Ravitch (2014) outlines the value and import of practitioner research in five facets: deeply contextualised, local knowledge; counter-hegemonic ways of thinking and approaching theory-research-practice-policy connections and integrations; the development of individual and collaborative research projects that push against traditional expert-learner dichotomies which can serve to re-inscribe power asymmetries and support structural oppression; local research; contributing to an understanding of the methodological approaches that help teachers cultivate the knowledge skills and dispositions that support and generate, taking an inquiry stance on practice (Cochran-Smith & Lytle, 1999; 2009). The approach taken to practitioner research explained here shuns the local and contextual factors but achieves many of the other positive facets outlined by Ravitch. Most interesting perhaps, is the way that the ideas generated by practicing teachers is counter-hegemonic and anti-authoritarian. Not only by challenging the ideas presented and co-discovered, but also by empowering the “wisdom of practice” (Schulman 2004), at times at the expense of academically agreed upon wisdom, as fluid as a concept as that is.

NARRATIVE







1.       Context Blind ideas
The group exists within a paradigm that favours qualitative data, generated from PISA, NAPLAN (for the Australian participants) and a focus on ‘Best practice’ (Longmuir, 2019).

Unlike the work of Nelson (2008) who group PLCs around faculties and learning areas, this group from conception and in an ongoing way is from disparate geographical areas, teacher areas and even belief systems.

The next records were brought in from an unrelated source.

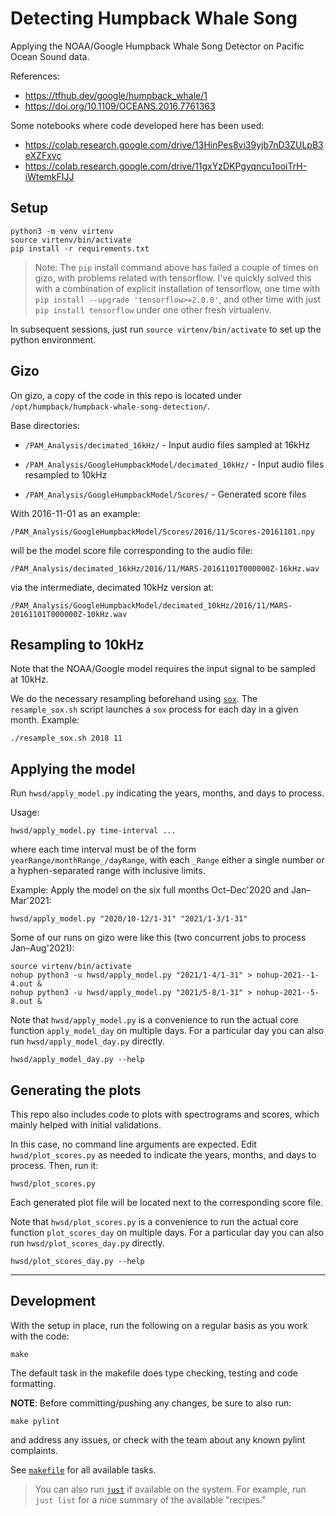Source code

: # Detecting Humpback Whale Song

Applying the NOAA/Google Humpback Whale Song Detector on Pacific Ocean Sound data.

References:

- <https://tfhub.dev/google/humpback_whale/1>
- <https://doi.org/10.1109/OCEANS.2016.7761363>

Some notebooks where code developed here has been used:

- <https://colab.research.google.com/drive/13HinPes8vi39yjb7nD3ZULpB3eXZFxvc>
- <https://colab.research.google.com/drive/11gxYzDKPgyqncu1ooiTrH-iWtemkFIJJ>

## Setup

    python3 -m venv virtenv
    source virtenv/bin/activate
    pip install -r requirements.txt

> Note: The `pip` install command above has failed a couple of times on gizo, with
> problems related with tensorflow. I've quickly solved this with a combination of
> explicit installation of tensorflow, one time with `pip install --upgrade 'tensorflow>=2.0.0'`,
> and other time with just `pip install tensorflow` under one other fresh virtualenv.

In subsequent sessions, just run `source virtenv/bin/activate`
to set up the python environment.

## Gizo

On gizo, a copy of the code in this repo is located under
`/opt/humpback/humpback-whale-song-detection/`. 

Base directories:

- `/PAM_Analysis/decimated_16kHz/` - Input audio files sampled at 16kHz

- `/PAM_Analysis/GoogleHumpbackModel/decimated_10kHz/` - Input audio files resampled to 10kHz

- `/PAM_Analysis/GoogleHumpbackModel/Scores/` - Generated score files

With 2016-11-01 as an example:

`/PAM_Analysis/GoogleHumpbackModel/Scores/2016/11/Scores-20161101.npy`

will be the model score file corresponding to the audio file:

`/PAM_Analysis/decimated_16kHz/2016/11/MARS-20161101T000000Z-16kHz.wav`

via the intermediate, decimated 10kHz version at:

`/PAM_Analysis/GoogleHumpbackModel/decimated_10kHz/2016/11/MARS-20161101T000000Z-10kHz.wav`

## Resampling to 10kHz

Note that the NOAA/Google model requires the input signal to be sampled at 10kHz.

We do the necessary resampling beforehand using [`sox`](http://sox.sourceforge.net/). 
The `resample_sox.sh` script launches a `sox`
process for each day in a given month. Example:

    ./resample_sox.sh 2018 11


## Applying the model

Run `hwsd/apply_model.py` indicating the years, months, and days to process.

Usage:

    hwsd/apply_model.py time-interval ...

where each time interval must be of the form `yearRange/monthRange_/dayRange`,
with each `_Range` either a single number or a hyphen-separated range with inclusive limits.

Example: Apply the model on the six full months Oct–Dec'2020 and Jan–Mar'2021:

    hwsd/apply_model.py "2020/10-12/1-31" "2021/1-3/1-31"

Some of our runs on gizo were like this (two concurrent jobs to process Jan–Aug'2021):

    source virtenv/bin/activate
    nohup python3 -u hwsd/apply_model.py "2021/1-4/1-31" > nohup-2021--1-4.out &
    nohup python3 -u hwsd/apply_model.py "2021/5-8/1-31" > nohup-2021--5-8.out &

Note that `hwsd/apply_model.py` is a convenience to run the actual core function
`apply_model_day` on multiple days.
For a particular day you can also run `hwsd/apply_model_day.py` directly.

    hwsd/apply_model_day.py --help

## Generating the plots

This repo also includes code to plots with spectrograms and scores, which
mainly helped with initial validations.

In this case, no command line arguments are expected.
Edit `hwsd/plot_scores.py` as needed to indicate the
years, months, and days to process. Then, run it:

    hwsd/plot_scores.py

Each generated plot file will be located next to the corresponding score file.

Note that `hwsd/plot_scores.py` is a convenience to run the actual core function
`plot_scores_day` on multiple days. 
For a particular day you can also run `hwsd/plot_scores_day.py` directly.

    hwsd/plot_scores_day.py --help

---

## Development

With the setup in place, run the following on a regular basis
as you work with the code:

    make

The default task in the makefile does type checking, testing and code formatting.

**NOTE**: Before committing/pushing any changes, be sure to also run:

    make pylint

and address any issues, or check with the team about any known pylint complaints.

See [`makefile`](makefile) for all available tasks.

> You can also run [`just`](https://github.com/casey/just) if available on the system.
> For example, run `just list` for a nice summary of the available "recipes."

The participants by-and-large represent teachers and leaders from within the ‘Accountability generation’ (Heffernan, 2018) have either never known a pre-Gonski system, or having witnessed the changes firsthand (Gonski, Boston, Greiner, Lawrence, Scales & Tannock, 2011; Gonski, Arcus, Boston, Gould, Johnson, O’Brien,& Roberts, 2018).

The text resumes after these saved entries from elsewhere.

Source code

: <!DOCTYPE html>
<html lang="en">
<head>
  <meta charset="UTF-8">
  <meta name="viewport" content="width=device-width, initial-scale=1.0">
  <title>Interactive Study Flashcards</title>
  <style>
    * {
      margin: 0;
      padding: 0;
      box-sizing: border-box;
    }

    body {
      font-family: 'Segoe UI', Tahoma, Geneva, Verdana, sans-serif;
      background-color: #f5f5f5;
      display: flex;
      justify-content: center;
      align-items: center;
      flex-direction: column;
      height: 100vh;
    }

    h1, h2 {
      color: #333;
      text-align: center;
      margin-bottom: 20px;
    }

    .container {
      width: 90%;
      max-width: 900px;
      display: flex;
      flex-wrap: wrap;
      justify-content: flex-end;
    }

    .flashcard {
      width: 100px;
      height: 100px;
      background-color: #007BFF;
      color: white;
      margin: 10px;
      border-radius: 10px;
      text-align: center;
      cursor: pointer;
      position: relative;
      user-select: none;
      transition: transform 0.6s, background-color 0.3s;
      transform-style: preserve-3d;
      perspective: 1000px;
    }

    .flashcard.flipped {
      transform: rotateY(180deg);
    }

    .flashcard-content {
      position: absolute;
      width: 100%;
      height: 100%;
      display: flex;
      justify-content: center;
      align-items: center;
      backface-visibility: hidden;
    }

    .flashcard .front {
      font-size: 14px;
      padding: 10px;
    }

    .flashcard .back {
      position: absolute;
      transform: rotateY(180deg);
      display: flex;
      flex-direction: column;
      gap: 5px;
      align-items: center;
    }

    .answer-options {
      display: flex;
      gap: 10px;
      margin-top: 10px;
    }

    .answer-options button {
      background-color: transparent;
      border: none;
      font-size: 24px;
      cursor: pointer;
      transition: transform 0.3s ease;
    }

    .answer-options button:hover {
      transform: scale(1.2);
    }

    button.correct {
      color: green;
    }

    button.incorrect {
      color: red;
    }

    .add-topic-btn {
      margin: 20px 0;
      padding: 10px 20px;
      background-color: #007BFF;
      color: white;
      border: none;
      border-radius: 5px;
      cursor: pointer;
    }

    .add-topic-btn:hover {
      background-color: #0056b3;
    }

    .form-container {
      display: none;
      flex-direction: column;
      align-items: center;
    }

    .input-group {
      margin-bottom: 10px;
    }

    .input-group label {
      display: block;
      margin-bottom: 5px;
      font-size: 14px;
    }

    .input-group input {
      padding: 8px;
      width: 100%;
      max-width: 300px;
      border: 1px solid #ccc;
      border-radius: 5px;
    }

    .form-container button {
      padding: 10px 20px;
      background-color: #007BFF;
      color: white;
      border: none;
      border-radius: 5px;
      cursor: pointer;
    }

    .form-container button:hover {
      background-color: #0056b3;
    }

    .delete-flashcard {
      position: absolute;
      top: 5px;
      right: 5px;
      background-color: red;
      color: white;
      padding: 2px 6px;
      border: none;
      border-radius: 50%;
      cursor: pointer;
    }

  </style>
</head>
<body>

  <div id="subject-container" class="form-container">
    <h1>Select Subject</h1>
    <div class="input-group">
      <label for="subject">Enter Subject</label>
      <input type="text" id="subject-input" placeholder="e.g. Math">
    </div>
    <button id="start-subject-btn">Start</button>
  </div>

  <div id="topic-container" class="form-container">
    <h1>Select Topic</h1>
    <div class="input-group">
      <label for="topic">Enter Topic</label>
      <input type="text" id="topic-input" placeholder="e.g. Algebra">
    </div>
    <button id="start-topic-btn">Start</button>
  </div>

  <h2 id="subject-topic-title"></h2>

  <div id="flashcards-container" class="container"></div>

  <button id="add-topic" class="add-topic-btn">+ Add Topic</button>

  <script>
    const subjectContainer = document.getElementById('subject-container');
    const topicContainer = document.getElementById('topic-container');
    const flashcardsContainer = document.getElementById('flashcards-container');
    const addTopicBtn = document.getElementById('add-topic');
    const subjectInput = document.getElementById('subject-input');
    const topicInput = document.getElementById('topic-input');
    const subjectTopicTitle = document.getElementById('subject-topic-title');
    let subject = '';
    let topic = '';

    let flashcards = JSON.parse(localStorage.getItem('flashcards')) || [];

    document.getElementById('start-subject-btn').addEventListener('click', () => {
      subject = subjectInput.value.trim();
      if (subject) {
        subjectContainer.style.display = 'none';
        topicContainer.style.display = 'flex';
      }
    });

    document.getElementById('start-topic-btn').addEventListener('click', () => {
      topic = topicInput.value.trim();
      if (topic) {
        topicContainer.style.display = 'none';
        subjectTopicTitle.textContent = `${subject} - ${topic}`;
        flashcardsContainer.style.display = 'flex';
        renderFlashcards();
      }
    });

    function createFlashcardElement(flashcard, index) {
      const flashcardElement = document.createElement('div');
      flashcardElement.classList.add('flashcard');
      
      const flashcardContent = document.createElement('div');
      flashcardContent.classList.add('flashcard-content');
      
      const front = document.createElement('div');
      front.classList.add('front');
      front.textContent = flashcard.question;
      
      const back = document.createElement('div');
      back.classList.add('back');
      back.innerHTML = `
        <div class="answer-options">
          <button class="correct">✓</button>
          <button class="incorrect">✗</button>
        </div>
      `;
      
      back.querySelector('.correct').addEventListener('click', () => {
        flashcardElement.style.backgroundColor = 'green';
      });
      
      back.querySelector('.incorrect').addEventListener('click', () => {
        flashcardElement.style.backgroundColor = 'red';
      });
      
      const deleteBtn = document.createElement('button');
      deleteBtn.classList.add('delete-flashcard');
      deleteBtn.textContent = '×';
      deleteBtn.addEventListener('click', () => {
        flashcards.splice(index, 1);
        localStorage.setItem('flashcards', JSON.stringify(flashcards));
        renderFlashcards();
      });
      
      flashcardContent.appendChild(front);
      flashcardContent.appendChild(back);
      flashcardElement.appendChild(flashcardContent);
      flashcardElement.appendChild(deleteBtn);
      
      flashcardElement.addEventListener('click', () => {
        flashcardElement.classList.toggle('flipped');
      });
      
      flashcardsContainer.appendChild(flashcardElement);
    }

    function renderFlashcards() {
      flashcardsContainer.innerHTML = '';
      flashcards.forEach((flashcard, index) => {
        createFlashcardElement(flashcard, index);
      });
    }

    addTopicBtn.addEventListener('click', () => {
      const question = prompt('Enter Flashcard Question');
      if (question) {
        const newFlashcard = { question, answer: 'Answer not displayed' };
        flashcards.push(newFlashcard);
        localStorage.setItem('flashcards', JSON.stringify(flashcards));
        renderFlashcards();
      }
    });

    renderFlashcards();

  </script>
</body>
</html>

Ravitch (2014) calls for “local” communities of practice whilst Ryan and Bourke (2013) comment that they should occur “where they (teachers) work”, yet despite adopting many of the elements suggested by these two pieces of scholarship this group spurns localisation and contextuality. Instead opting for the type of reflexivity that can only come from communicating around common ground without existing on common ground.
2.       Ongoing Professional Learning (PLC / PLN models)
The literature on professional development shows almost without fail how ineffective it is (Cohen & Hill, 1998; 2000; Wiliam, 2016)

Guskey (2002) notes that professional development endeavours are deliberate and purposeful endeavours with clear and well-defined goals. This is not true for this group, rather than considering the goal of the group professional development, the goal is simply teacher empowerment and collaboration.



Teacher development and knowledge (Darling-Hammond, 1997; 2000)

Hargreaves & Connor (2018) present the idea of ‘Collaborative Professionalism’ and present stages of Professional Learning Communities (PLCs), noting that stage 3 is one where the group is created and sustained by people who have a desire to know rather than having these practices imposed upon them. This action represents teachers ‘New Democratic Professionalism’ (Stevenson & Gililand, 2015)

Guskey (2012) posits that for most professional development the end goal is “the improvement of student learning”, but this is not explicitly the purpose of this group or the work that occurs here. The removing of this commonly presumed cog frees up the participants to act as professionals, without the need to provide data, prove student growth or a direct improvement on student outcomes, though these events may occur without being directly addressed.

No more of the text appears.